» Material for the task
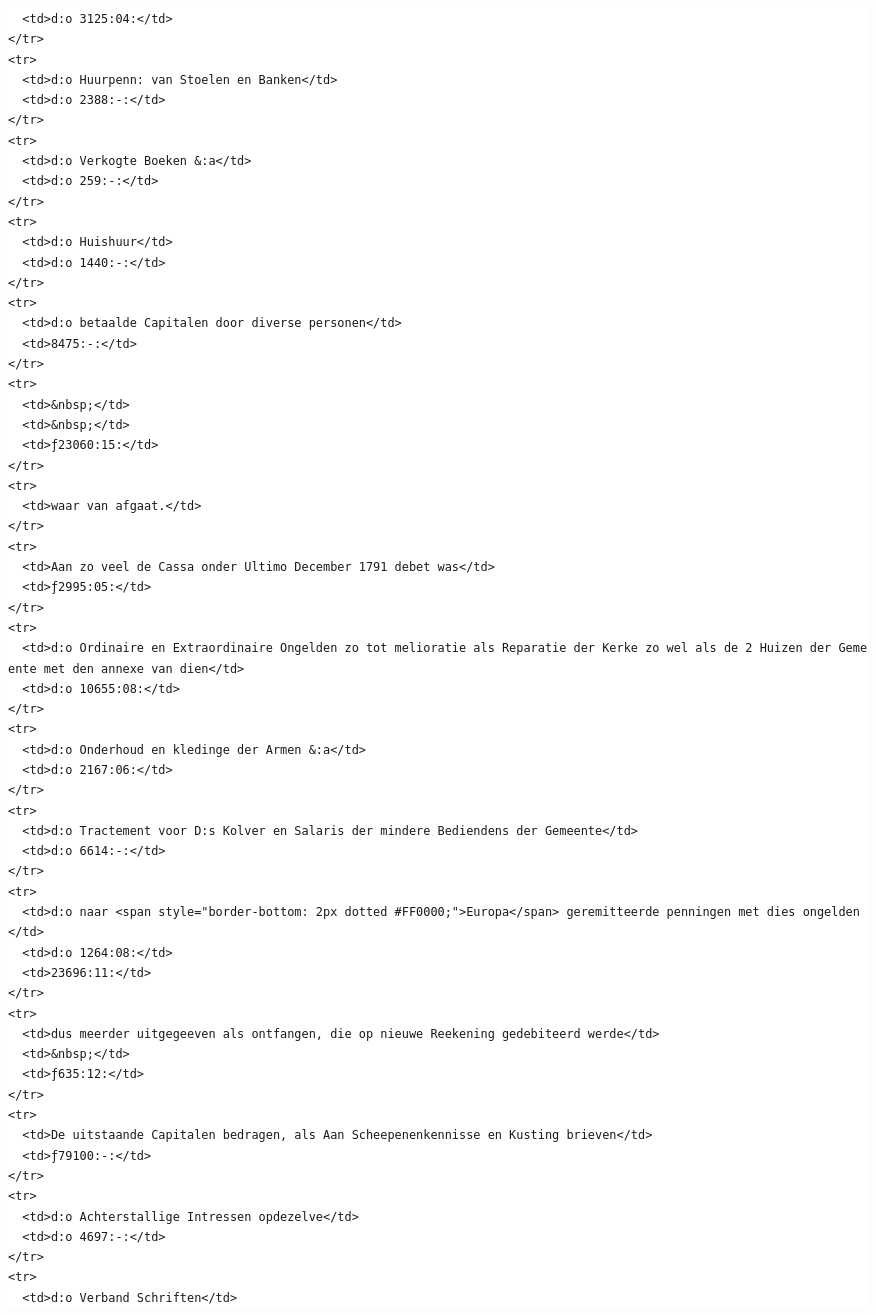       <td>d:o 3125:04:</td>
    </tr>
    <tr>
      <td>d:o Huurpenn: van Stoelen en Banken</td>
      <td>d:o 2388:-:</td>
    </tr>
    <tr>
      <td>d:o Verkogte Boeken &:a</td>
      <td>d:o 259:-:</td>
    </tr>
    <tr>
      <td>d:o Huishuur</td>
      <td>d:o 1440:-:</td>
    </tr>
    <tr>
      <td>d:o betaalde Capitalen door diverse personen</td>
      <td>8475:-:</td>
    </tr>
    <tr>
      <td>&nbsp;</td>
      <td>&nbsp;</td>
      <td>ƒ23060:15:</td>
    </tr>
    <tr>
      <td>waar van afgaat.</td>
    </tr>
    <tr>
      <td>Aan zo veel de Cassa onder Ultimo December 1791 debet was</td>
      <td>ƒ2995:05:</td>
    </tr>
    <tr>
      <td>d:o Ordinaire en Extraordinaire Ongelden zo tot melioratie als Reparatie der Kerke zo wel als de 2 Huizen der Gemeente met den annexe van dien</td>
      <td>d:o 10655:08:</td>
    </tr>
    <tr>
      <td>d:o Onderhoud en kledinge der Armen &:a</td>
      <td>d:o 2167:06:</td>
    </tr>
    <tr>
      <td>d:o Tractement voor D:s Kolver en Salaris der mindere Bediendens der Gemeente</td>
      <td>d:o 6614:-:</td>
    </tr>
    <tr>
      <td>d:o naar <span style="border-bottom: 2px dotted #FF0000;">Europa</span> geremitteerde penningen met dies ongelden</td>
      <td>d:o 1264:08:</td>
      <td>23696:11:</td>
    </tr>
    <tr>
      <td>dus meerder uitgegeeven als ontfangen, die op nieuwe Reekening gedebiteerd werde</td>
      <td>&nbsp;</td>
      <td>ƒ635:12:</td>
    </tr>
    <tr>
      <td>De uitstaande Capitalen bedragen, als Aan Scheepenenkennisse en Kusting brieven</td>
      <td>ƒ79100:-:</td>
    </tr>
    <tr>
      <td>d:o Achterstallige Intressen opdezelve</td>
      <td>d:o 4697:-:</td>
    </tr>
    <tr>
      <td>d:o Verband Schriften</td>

» Task details
Please copy out each line of the material that contains the string "Gemeente".

» Your response
      <td>d:o Ordinaire en Extraordinaire Ongelden zo tot melioratie als Reparatie der Kerke zo wel als de 2 Huizen der Gemeente met den annexe van dien</td>
      <td>d:o Tractement voor D:s Kolver en Salaris der mindere Bediendens der Gemeente</td>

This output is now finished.